TASK INSTRUCTIONS => Within the listing, how many lines include "host"? Please answer with a bare number.

-- DATA EXTRACT follows --

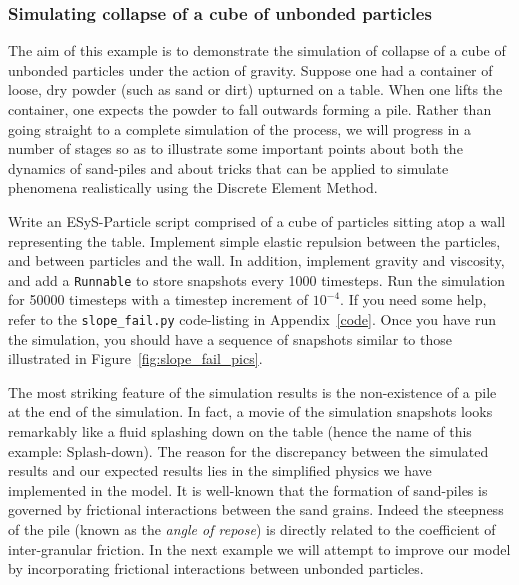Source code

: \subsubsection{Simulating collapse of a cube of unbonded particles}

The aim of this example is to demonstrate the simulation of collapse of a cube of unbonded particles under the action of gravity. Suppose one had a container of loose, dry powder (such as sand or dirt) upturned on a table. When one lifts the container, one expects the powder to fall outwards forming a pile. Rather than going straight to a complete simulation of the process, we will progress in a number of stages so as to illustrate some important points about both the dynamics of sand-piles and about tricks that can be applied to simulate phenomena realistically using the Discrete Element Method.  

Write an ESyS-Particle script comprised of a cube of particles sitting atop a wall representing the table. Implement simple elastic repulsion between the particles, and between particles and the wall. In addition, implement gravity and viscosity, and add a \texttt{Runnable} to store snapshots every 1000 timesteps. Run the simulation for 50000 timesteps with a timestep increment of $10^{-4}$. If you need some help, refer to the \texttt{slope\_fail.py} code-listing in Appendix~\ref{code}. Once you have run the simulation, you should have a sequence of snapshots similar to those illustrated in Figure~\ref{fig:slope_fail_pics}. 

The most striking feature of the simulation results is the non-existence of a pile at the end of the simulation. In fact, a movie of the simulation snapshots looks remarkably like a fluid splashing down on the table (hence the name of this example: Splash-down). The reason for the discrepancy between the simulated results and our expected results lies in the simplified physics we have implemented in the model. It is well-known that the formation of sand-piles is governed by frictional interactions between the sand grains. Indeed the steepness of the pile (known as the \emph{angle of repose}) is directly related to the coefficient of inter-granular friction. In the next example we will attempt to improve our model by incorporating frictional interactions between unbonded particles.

-- DATA EXTRACT concluded --
-- DATA EXTRACT follows --

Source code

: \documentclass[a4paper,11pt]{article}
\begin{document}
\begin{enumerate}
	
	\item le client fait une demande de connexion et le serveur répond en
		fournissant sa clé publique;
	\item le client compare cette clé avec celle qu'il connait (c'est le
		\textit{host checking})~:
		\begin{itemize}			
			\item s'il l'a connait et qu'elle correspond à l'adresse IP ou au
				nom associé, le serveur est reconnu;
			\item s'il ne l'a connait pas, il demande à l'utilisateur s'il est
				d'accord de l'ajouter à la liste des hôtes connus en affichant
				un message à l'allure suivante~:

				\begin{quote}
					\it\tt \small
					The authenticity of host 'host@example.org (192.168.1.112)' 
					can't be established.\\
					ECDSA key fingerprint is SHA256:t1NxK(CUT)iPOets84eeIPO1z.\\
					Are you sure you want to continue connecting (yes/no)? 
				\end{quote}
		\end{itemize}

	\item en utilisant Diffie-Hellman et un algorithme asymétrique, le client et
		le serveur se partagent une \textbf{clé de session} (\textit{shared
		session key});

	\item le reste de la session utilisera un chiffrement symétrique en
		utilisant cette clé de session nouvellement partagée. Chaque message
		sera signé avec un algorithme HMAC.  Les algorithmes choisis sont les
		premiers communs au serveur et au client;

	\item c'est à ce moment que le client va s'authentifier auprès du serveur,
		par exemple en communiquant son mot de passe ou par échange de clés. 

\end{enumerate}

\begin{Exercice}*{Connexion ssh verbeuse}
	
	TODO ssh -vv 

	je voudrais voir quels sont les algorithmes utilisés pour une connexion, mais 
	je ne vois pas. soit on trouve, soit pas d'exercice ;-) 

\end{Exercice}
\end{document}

-- DATA EXTRACT concluded --

RESULT BELOW => 2